In 1997, I was asked to lead a planning group responsible for devising an accreditation scheme for higher education teachers. When the planning group consulted on its preferred scheme in early 1998 the reaction was overwhelmingly favourable. The replies included nearly every higher education institution and many other interested bodies. More than 95 per cent of respondents supported the idea of accreditation, and 77 per cent agreed with the approach adopted by the group. When the group was disbanded a year ago it was able to hand over to the embryonic ILT a package that commanded broad support.
Even so, it was clear that the consensus was a fragile one and depended on the skill with which different views about the purposes and style of accreditation could be accommodated in the course of implementation. A significant minority of respondents, for example, thought the focus on learning and teaching was too narrow. Why should accreditation not also encompass "academic practice", recognising professionalism in scholarship, research supervision and academic administration?
Our planning group faced three tricky issues. How should the ILT accommodate the great diversity of the teaching role within the sector, and, given the pace of innovation brought about by information technology, how should future changes in the role be handled?
How could accreditation provide a framework equally suitable for novices and experienced teachers, and how could we get on board significant numbers of established academic staff without submitting them to demeaning or burdensome processes?

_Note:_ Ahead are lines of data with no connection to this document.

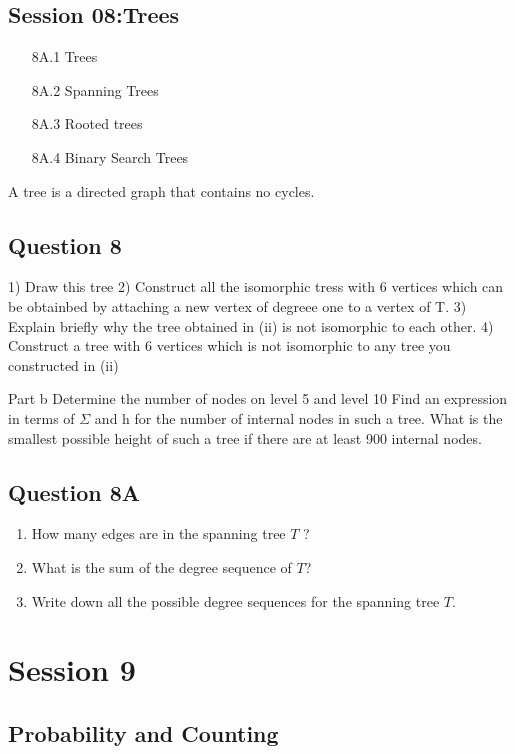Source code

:\documentclass[]{report}
\begin{document}
				\section*{Session 08:Trees}
				\begin{itemize}
					\item[8A.1] Trees
					\item[8A.2] Spanning Trees
					\item[8A.3] Rooted trees
					\item[8A.4] Binary Search Trees
				\end{itemize}
				A tree is a directed graph that contains no cycles.
\section{Question 8}

1) Draw this tree
2) Construct all the isomorphic tress with 6 vertices which can be obtainbed by attaching a new vertex of degreee one to a vertex of T.
3) Explain briefly why the tree obtained in (ii) is not isomorphic to each other.
4) Construct a tree with 6 vertices which is not isomorphic to any tree you constructed in (ii)

Part b
Determine the number of nodes on level 5 and level 10
Find an expression in terms of $\Sigma$ and h for the number of internal nodes in such a tree.
What is the smallest possible height of such a tree if there are at least 900 internal nodes.


\section{Question 8A}
\begin{enumerate}
	\item How many edges are in the spanning tree $T$ ?
	\item What is the sum of the degree sequence of $T$?
	\item Write down all the possible degree sequences for the spanning tree $T$.
\end{enumerate}
\chapter{Session 9}
\section{Probability and Counting}
\end{document}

What is the appropriate balance between national prescription and local flexibility? Linked to this final point, what style of accreditation would be suitable and how far should the scheme lean towards the competence-based approaches to be found in national vocational qualifications and how far towards more traditional modes based on professional judgement?
We emphasised shared values and the centrality of subject knowledge, and we saw "academic practice" as being a valid concept, which the accreditation process should be extended to cover as soon as possible.

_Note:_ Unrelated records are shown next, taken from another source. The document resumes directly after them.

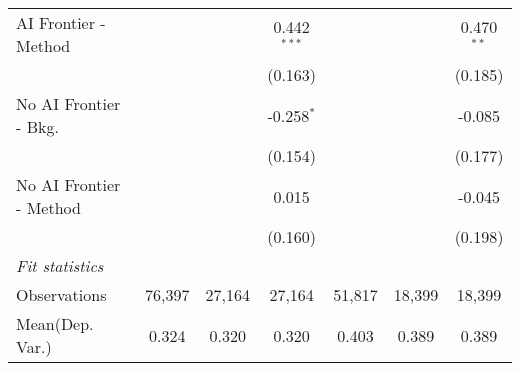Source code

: \begin{tabular}{lcccccc}
   AI Frontier - Method    &               &               & 0.442$^{***}$ &               &               & 0.470$^{**}$\\   
                           &               &               & (0.163)       &               &               & (0.185)\\   
   No AI Frontier - Bkg.   &               &               & -0.258$^{*}$  &               &               & -0.085\\   
                           &               &               & (0.154)       &               &               & (0.177)\\   
   No AI Frontier - Method &               &               & 0.015         &               &               & -0.045\\   
                           &               &               & (0.160)       &               &               & (0.198)\\   
   \midrule
   \emph{Fit statistics}\\
   Observations            & 76,397        & 27,164        & 27,164        & 51,817        & 18,399        & 18,399\\  
Mean(Dep. Var.) & 0.324 & 0.320 & 0.320 & 0.403 & 0.389 & 0.389 \\
   

\end{tabular}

Hostility towards the competencies model of professional standards was widespread. Many academics do not believe that the essential ingredients of the teaching role, still less the broader academic role, can be expressed in the language of the competencies movement. Moreover, the preparation of a detailed list of professional standards is seen as leading to a mechanistic "tick-box" approach to assessment. Other professions have shown that this need not be so, but the ILT has to explain to a sceptical audience that the ILT standards can be assessed in a light-touch, professional manner.
We attempted to create a national framework that specified five key areas: planning, teaching, assessment, evaluation and academic administration. We stopped short of specifying detailed requirements within each area. Instead we gave examples of the kinds of activity that each area might involve. Having a loose national framework of this kind would not lay claim to the pretence that academics in membership of the ILT fit into one narrow template of academic competence.
The problem with the latest, now abandoned, ILT proposal, with its 24 criteria, was not just that it attempted too much detailed prescription. It would also have created a formidable-looking set of hurdles for experienced staff to achieve and retain membership.
Of course the ILT must set high standards. But it needs to show how people with years of successful teaching behind them can achieve membership without having to spend many hours assembling "evidence". The ILT has a once-in-a-generation opportunity. It must not blow it.
Clive Booth was vice-chancellor of Oxford Brookes University. He writes in a personal capacity.